Louisa slips off the train platform at night and encounters two drunken men near a car, triggering her foster-care-honed danger sense. She hides in shadows, evades them, and moves into the darkness beyond the station. Struggling with guilt about leaving Ted and the painting, she resolves to disappear. When the men begin shouting, Louisa runs into the night.

Summary

Louisa pauses on the station steps and spots two men by a car, smelling their cigarettes and sensing threat in their coarse laughter. Her body reacts with fear, biting her lip until she tastes blood, and she quickly assesses she cannot return to the train before it departs. The area is deserted, heightening her vulnerability.

One man hushes the other, thinking he heard something; the second man sounds drunk. Under stress, Louisa’s mind fixates on her past trick in a library bathroom—slithering under stall walls—and imagines Ted’s disgust, nearly laughing aloud before stifling herself. She uses the shelter of deep shadows along the steps to move quietly.

Keeping close to the wall, Louisa slips past the car and beyond the streetlamps, where the night becomes a “dark hole.” She cannot see or hear the train anymore and hopes Ted will not hate her for leaving him with the painting. What troubles her most about Ted is the possibility that his kindness is genuine, which feels like a responsibility she cannot bear.

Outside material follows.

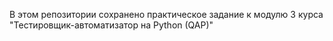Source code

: В этом репозитории сохранено практическое задание к модулю 3 курса "Тестировщик-автоматизатор на Python (QAP)"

Louisa grips her backpack straps and walks into the pitch-black road beyond the station lights. She frames her departure as not missing but simply gone, asserting a fragile autonomy as an eighteen-year-old alone.

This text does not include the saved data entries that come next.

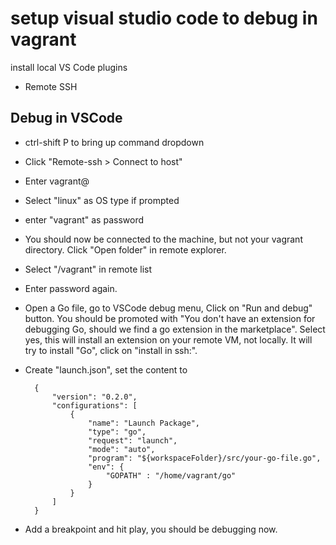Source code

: # setup visual studio code to debug in vagrant

install local VS Code plugins

- Remote SSH

## Debug in VSCode

- ctrl-shift P to bring up command dropdown
- Click "Remote-ssh > Connect to host"
- Enter vagrant@<guest VP IP>
- Select "linux" as OS type if prompted
- enter "vagrant" as password
- You should now be connected to the machine, but not your vagrant directory. Click "Open folder" in remote explorer.
- Select "/vagrant" in remote list
- Enter password again.
- Open a Go file, go to VSCode debug menu, Click on "Run and debug" button. You should be promoted with "You don't have an extension for debugging Go, should we find a go extension in the marketplace". Select yes, this will install an extension on your remote VM, not locally. It will try to install "Go", click on "install in ssh:<IP>".
- Create "launch.json", set the content to 

        {
            "version": "0.2.0",
            "configurations": [
                {
                    "name": "Launch Package",
                    "type": "go",
                    "request": "launch",
                    "mode": "auto",
                    "program": "${workspaceFolder}/src/your-go-file.go",
                    "env": {
                        "GOPATH" : "/home/vagrant/go"
                    }
                }
            ]
        }
        
- Add a breakpoint and hit play, you should be debugging now.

Suddenly, a man yells, then another joins in, and Louisa breaks into a run, fleeing deeper into the night.

Who Appears

  • Louisa
    teenager fleeing the train; hides from two men, leaves Ted and the painting behind, and runs when the men shout.
  • Ted
    teacher and traveling companion; absent from the scene but on Louisa’s mind as she worries he might truly be kind and hopes he will not hate her for leaving.
  • Two men at the station
    potential threat; one drunk, one alert; their shouting prompts Louisa to run.